La Summa... es un tratado de teología escrito por Tomás de Aquino entre 1265 y 1274. Obra monumental, de 3.125 artículos, destinada a la educación teológica más que a la controversia con los no católicos, como sí es el caso de su obra anterior: Summa contra gentiles, de ánimo refutador de herejías y otras religiones. La Summa es un compendio de casi todos los puntos de la teología cristiana, desde Dios, la creación del hombre y el mundo, hasta los sacramentos y Cristo, en un concepto cíclico, desde el Dios Padre hasta el regreso de todo a Él.

La fama principal de la obra proviene de los cinco argumentos para la demostración de la existencia de Dios (las “cinco vías”). Aquí, el poder racional pagano se adapta a usos cristianos.
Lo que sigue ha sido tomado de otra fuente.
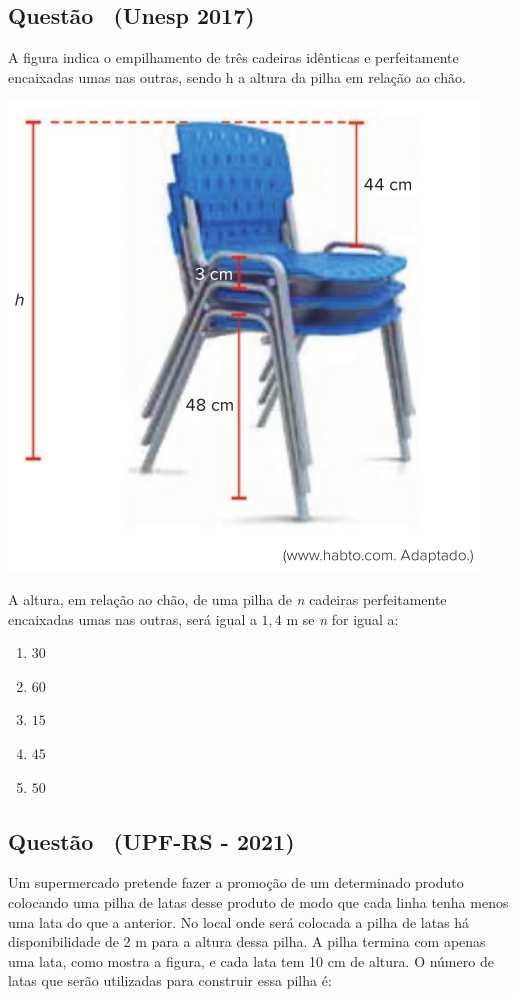 \documentclass[12pt]{article}
\newif\ifmostravermelho
\newcommand{\vermelho}[1]{%
  \ifmostravermelho
    {\color{red}#1}%
  \else
    #1%
  \fi
}
\newcounter{questao}
\newcommand{\novaquestao}[1]{%
  \stepcounter{questao}%
  \subsection*{Questão \thequestao\ (#1)}%
}
\begin{document}
\begin{multicols}{2}
        \novaquestao{Unesp 2017}
            A figura indica o empilhamento de três cadeiras idênticas e perfeitamente encaixadas umas nas outras, sendo h a altura da pilha em relação ao chão.

            \begin{center}
                \includegraphics[scale=0.5]{q35.png}
            \end{center} A altura, em relação ao chão, de uma pilha de \textit{n} cadeiras perfeitamente encaixadas umas nas outras, será igual a $1,4$ m se \textit{n} for igual a:
        
            \begin{enumerate}[label=(\alph*), noitemsep]
                \item \vermelho{$30$} %
                \item $60$ 
                \item $15$  
                \item $45$  
                \item $50$
            \end{enumerate}

        \novaquestao{UPF-RS - 2021}
            Um supermercado pretende fazer a promoção de um determinado produto colocando uma pilha de latas desse produto de modo que cada linha tenha menos uma lata do que a anterior. No local onde será colocada a pilha de latas há disponibilidade de 2 m para a altura dessa pilha. A pilha termina com apenas uma lata, como mostra a figura, e cada lata tem 10 cm de altura. O número de latas que serão utilizadas para construir essa pilha é:


\end{multicols}
\end{document}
En el desarrollo de la Summa se citan no solo fuentes cristianas sino también musulmanas, hebreas y paganas; además de Cicerón o Platón, como ya sabemos, se apela a la autoridad de Aristóteles como “el Filósofo”.

En la segunda parte de la Summa, se aborda el significado de la vida humana como búsqueda de la felicidad, primero desde la Ética de Aristóteles; pero, para el pensador que consideramos aquí, siempre lo racional se subordina a la revelación cristiana, por lo que la mayor felicidad es el summum bonun de Dios, porque solo Dios y su gracia guían al humano hacia su máxima dicha que es la redención y la salvación, también socorrido por los sacramentos.

A su vez, Santo Tomás pretende demostrar las condiciones de una guerra justa; la superioridad de la ley natural respecto a la legislación de puro origen humano; la supremacía de la vida contemplativa en relación a la vida activa; y un orden económico regido por el precio justo como dique de contención a la usura de los prestamistas.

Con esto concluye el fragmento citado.